- EXERCISE INSTRUCTIONS: Keeping every character in place, output all the data.

*** Opening ENTRIES SUPPLIED ***

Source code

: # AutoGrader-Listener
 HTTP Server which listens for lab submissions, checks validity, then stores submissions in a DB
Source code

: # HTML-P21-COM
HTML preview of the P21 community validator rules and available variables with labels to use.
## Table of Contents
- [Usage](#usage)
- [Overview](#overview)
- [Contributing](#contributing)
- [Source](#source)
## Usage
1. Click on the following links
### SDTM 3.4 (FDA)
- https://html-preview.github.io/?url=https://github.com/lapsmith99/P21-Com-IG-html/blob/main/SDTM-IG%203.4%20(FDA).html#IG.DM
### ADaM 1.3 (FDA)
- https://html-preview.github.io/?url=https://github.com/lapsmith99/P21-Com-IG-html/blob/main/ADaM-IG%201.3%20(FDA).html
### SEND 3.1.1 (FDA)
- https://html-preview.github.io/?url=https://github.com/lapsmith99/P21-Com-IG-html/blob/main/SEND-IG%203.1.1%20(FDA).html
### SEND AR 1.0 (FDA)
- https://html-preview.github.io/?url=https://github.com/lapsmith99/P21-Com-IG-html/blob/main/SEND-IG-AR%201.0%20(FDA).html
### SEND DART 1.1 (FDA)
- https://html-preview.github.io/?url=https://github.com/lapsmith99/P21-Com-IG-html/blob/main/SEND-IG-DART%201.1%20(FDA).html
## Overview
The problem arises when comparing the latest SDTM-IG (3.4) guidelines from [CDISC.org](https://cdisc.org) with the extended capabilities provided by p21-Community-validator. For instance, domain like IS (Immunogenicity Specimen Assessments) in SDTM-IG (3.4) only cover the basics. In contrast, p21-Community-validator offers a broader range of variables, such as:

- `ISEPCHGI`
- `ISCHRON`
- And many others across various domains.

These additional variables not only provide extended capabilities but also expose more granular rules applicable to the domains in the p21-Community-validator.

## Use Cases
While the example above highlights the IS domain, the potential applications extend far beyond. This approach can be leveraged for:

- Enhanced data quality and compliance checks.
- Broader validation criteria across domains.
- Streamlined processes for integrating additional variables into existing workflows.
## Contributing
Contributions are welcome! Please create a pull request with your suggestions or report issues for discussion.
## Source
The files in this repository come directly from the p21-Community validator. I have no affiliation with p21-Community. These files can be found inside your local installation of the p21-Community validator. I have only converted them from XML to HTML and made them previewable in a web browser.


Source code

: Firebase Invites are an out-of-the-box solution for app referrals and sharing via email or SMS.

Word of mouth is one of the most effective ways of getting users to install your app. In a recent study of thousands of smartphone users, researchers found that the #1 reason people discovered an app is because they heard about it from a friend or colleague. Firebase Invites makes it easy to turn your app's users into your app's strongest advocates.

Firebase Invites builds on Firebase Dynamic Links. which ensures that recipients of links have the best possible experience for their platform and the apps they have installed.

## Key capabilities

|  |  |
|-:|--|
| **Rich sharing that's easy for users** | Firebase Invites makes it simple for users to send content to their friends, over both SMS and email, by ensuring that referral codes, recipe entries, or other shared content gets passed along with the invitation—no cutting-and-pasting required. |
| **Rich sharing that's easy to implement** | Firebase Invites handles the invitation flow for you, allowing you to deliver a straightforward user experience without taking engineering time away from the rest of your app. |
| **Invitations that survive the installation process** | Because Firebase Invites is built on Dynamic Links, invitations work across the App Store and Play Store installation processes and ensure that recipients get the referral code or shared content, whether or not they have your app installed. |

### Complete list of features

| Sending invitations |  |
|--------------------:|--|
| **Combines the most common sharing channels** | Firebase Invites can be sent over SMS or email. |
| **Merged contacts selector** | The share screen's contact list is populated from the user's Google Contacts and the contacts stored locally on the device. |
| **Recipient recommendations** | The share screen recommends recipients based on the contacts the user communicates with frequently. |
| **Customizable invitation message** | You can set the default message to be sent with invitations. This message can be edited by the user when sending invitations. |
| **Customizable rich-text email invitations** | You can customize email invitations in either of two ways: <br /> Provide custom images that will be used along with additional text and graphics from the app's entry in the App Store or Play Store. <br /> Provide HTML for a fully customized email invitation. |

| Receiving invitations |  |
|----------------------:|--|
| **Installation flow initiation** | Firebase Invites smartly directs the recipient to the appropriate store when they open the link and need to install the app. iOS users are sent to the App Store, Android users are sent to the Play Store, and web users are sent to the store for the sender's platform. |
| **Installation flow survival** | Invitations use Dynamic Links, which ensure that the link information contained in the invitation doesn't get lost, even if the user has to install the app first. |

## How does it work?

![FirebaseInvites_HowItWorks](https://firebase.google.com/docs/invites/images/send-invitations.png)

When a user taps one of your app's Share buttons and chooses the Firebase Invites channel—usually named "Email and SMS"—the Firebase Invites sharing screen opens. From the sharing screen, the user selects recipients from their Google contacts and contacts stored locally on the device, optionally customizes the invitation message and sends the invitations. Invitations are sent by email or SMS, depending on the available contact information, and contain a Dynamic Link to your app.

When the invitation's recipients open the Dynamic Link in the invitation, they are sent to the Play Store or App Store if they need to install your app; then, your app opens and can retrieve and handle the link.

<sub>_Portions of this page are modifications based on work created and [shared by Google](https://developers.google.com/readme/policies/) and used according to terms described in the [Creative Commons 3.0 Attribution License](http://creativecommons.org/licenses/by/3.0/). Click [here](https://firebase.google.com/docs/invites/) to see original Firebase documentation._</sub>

*** Closing ENTRIES SUPPLIED ***

- COMPLETED TASK:
Source code

: # AutoGrader-Listener
 HTTP Server which listens for lab submissions, checks validity, then stores submissions in a DB
Source code

: # HTML-P21-COM
HTML preview of the P21 community validator rules and available variables with labels to use.
## Table of Contents
- [Usage](#usage)
- [Overview](#overview)
- [Contributing](#contributing)
- [Source](#source)
## Usage
1. Click on the following links
### SDTM 3.4 (FDA)
- https://html-preview.github.io/?url=https://github.com/lapsmith99/P21-Com-IG-html/blob/main/SDTM-IG%203.4%20(FDA).html#IG.DM
### ADaM 1.3 (FDA)
- https://html-preview.github.io/?url=https://github.com/lapsmith99/P21-Com-IG-html/blob/main/ADaM-IG%201.3%20(FDA).html
### SEND 3.1.1 (FDA)
- https://html-preview.github.io/?url=https://github.com/lapsmith99/P21-Com-IG-html/blob/main/SEND-IG%203.1.1%20(FDA).html
### SEND AR 1.0 (FDA)
- https://html-preview.github.io/?url=https://github.com/lapsmith99/P21-Com-IG-html/blob/main/SEND-IG-AR%201.0%20(FDA).html
### SEND DART 1.1 (FDA)
- https://html-preview.github.io/?url=https://github.com/lapsmith99/P21-Com-IG-html/blob/main/SEND-IG-DART%201.1%20(FDA).html
## Overview
The problem arises when comparing the latest SDTM-IG (3.4) guidelines from [CDISC.org](https://cdisc.org) with the extended capabilities provided by p21-Community-validator. For instance, domain like IS (Immunogenicity Specimen Assessments) in SDTM-IG (3.4) only cover the basics. In contrast, p21-Community-validator offers a broader range of variables, such as:

- `ISEPCHGI`
- `ISCHRON`
- And many others across various domains.

These additional variables not only provide extended capabilities but also expose more granular rules applicable to the domains in the p21-Community-validator.

## Use Cases
While the example above highlights the IS domain, the potential applications extend far beyond. This approach can be leveraged for:

- Enhanced data quality and compliance checks.
- Broader validation criteria across domains.
- Streamlined processes for integrating additional variables into existing workflows.
## Contributing
Contributions are welcome! Please create a pull request with your suggestions or report issues for discussion.
## Source
The files in this repository come directly from the p21-Community validator. I have no affiliation with p21-Community. These files can be found inside your local installation of the p21-Community validator. I have only converted them from XML to HTML and made them previewable in a web browser.


Source code

: Firebase Invites are an out-of-the-box solution for app referrals and sharing via email or SMS.

Word of mouth is one of the most effective ways of getting users to install your app. In a recent study of thousands of smartphone users, researchers found that the #1 reason people discovered an app is because they heard about it from a friend or colleague. Firebase Invites makes it easy to turn your app's users into your app's strongest advocates.

Firebase Invites builds on Firebase Dynamic Links. which ensures that recipients of links have the best possible experience for their platform and the apps they have installed.

## Key capabilities

|  |  |
|-:|--|
| **Rich sharing that's easy for users** | Firebase Invites makes it simple for users to send content to their friends, over both SMS and email, by ensuring that referral codes, recipe entries, or other shared content gets passed along with the invitation—no cutting-and-pasting required. |
| **Rich sharing that's easy to implement** | Firebase Invites handles the invitation flow for you, allowing you to deliver a straightforward user experience without taking engineering time away from the rest of your app. |
| **Invitations that survive the installation process** | Because Firebase Invites is built on Dynamic Links, invitations work across the App Store and Play Store installation processes and ensure that recipients get the referral code or shared content, whether or not they have your app installed. |

### Complete list of features

| Sending invitations |  |
|--------------------:|--|
| **Combines the most common sharing channels** | Firebase Invites can be sent over SMS or email. |
| **Merged contacts selector** | The share screen's contact list is populated from the user's Google Contacts and the contacts stored locally on the device. |
| **Recipient recommendations** | The share screen recommends recipients based on the contacts the user communicates with frequently. |
| **Customizable invitation message** | You can set the default message to be sent with invitations. This message can be edited by the user when sending invitations. |
| **Customizable rich-text email invitations** | You can customize email invitations in either of two ways: <br /> Provide custom images that will be used along with additional text and graphics from the app's entry in the App Store or Play Store. <br /> Provide HTML for a fully customized email invitation. |

| Receiving invitations |  |
|----------------------:|--|
| **Installation flow initiation** | Firebase Invites smartly directs the recipient to the appropriate store when they open the link and need to install the app. iOS users are sent to the App Store, Android users are sent to the Play Store, and web users are sent to the store for the sender's platform. |
| **Installation flow survival** | Invitations use Dynamic Links, which ensure that the link information contained in the invitation doesn't get lost, even if the user has to install the app first. |

## How does it work?

![FirebaseInvites_HowItWorks](https://firebase.google.com/docs/invites/images/send-invitations.png)

When a user taps one of your app's Share buttons and chooses the Firebase Invites channel—usually named "Email and SMS"—the Firebase Invites sharing screen opens. From the sharing screen, the user selects recipients from their Google contacts and contacts stored locally on the device, optionally customizes the invitation message and sends the invitations. Invitations are sent by email or SMS, depending on the available contact information, and contain a Dynamic Link to your app.

When the invitation's recipients open the Dynamic Link in the invitation, they are sent to the Play Store or App Store if they need to install your app; then, your app opens and can retrieve and handle the link.

<sub>_Portions of this page are modifications based on work created and [shared by Google](https://developers.google.com/readme/policies/) and used according to terms described in the [Creative Commons 3.0 Attribution License](http://creativecommons.org/licenses/by/3.0/). Click [here](https://firebase.google.com/docs/invites/) to see original Firebase documentation._</sub>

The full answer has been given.